Since then, the Ministry of Public Security, which runs the detention system, says it has increased efforts to avoid similar tragedies as well as prevent torture and other improper behavior by police officers.
The latest move was the release of a draft detention house law last month. If approved, it would require at least two police officers to be present during interrogations, which must also be recorded, while police would be forbidden from listening to conversations between suspects and their lawyers.
 
The ministry said the law is aimed at avoiding wrongful convictions. Yet, in response, legal experts have questioned whether public security authorities should have any involvement in the management of detention houses.
“Investigation and custody must be separate.
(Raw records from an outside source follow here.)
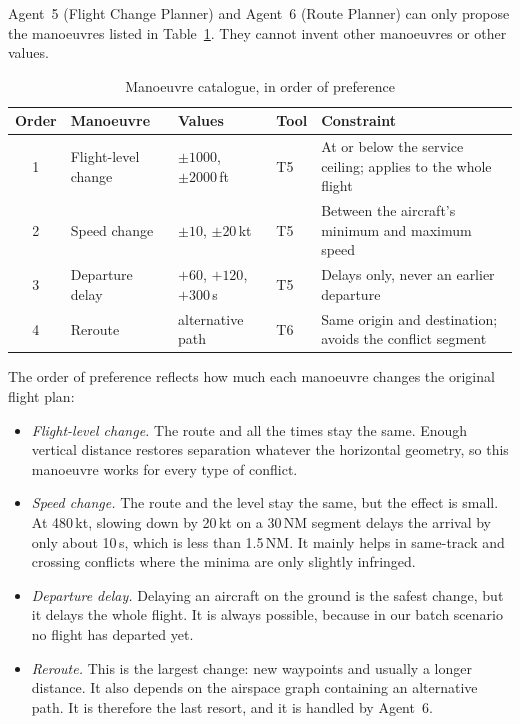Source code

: Agent~5 (Flight Change Planner) and Agent~6 (Route Planner) can only propose the manoeuvres listed in Table~\ref{tab:manoeuvres}. They cannot invent other manoeuvres or other values.

\begin{table}[H]
\centering
\caption{Manoeuvre catalogue, in order of preference}
\label{tab:manoeuvres}
\small
\begin{tabularx}{\linewidth}{@{}c l l l >{\raggedright\arraybackslash}X@{}}
\toprule
\textbf{Order} & \textbf{Manoeuvre} & \textbf{Values} & \textbf{Tool} & \textbf{Constraint} \\
\midrule
1 & Flight-level change & $\pm 1000$, $\pm 2000$\,ft & T5 & At or below the service ceiling; applies to the whole flight \\
2 & Speed change        & $\pm 10$, $\pm 20$\,kt      & T5 & Between the aircraft's minimum and maximum speed \\
3 & Departure delay     & $+60$, $+120$, $+300$\,s    & T5 & Delays only, never an earlier departure \\
4 & Reroute             & alternative path            & T6 & Same origin and destination; avoids the conflict segment \\
\bottomrule
\end{tabularx}
\end{table}

The order of preference reflects how much each manoeuvre changes the original flight plan:
\begin{itemize}
    \item \emph{Flight-level change.} The route and all the times stay the same. Enough vertical distance restores separation whatever the horizontal geometry, so this manoeuvre works for every type of conflict.
    \item \emph{Speed change.} The route and the level stay the same, but the effect is small. At 480\,kt, slowing down by 20\,kt on a 30\,NM segment delays the arrival by only about 10\,s, which is less than 1.5\,NM. It mainly helps in same-track and crossing conflicts where the minima are only slightly infringed.
    \item \emph{Departure delay.} Delaying an aircraft on the ground is the safest change, but it delays the whole flight. It is always possible, because in our batch scenario no flight has departed yet.
    \item \emph{Reroute.} This is the largest change: new waypoints and usually a longer distance. It also depends on the airspace graph containing an alternative path. It is therefore the last resort, and it is handled by Agent~6.
\end{itemize}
Otherwise, it’s too easy for the police to abuse their authority and force a confession,” said Tian Wenchang, a criminal attorney with King and Capital Law Firm in Beijing. “Detention houses should be independent.”
Fan Chongyi, a law professor specializing in procedural law at the China University of Political Science and Law, has drafted a report that he says proves detention houses would be better managed by judicial administrations, which run the nation’s prisons.
China’s central leadership has continuously highlighted the need to combat the torture of suspects, and so far it has overturned 34 wrongful convictions.
“But the root of the torture is the detention house, and the crux of wrongful cases is the unregulated management of these places,” Fan said.
According to the Criminal Procedure Law, the powers of judicial departments – investigation, custody, prosecution and enforcement – must be used independently, he said, “so transferring management of detention houses is in line with the law”.
Although public security bureaus say they require two separate divisions to investigate and detain suspects, “I don’t think the supervision can be carried out by just one authority”, he added.
The police have traditionally focused on securing confessions because they can quickly end a case, “but rapid developments in technology have changed the situation”, according to Bi Xiqian, a professor at the People’s Public Security University of China.
Most evidence can today be obtained using video cameras and other surveillance devices, so police often no longer need a confession, she said.
Bi said a survey about 10 years ago showed 90 percent of public security officers were unwilling to transfer custody management to justice departments, yet in a more recent poll it had dropped to about half. She credits this to an increased awareness of human rights protection as well as progress in the rule of law.
Some experts warn that such a transfer would still face difficulties.
“If justice administrations take over, they should also make specific rules on regulating management,” said Mao Lixin, another Beijing attorney, adding that the Ministry of Justice has not shown a clear attitude to custody management since the draft law was released.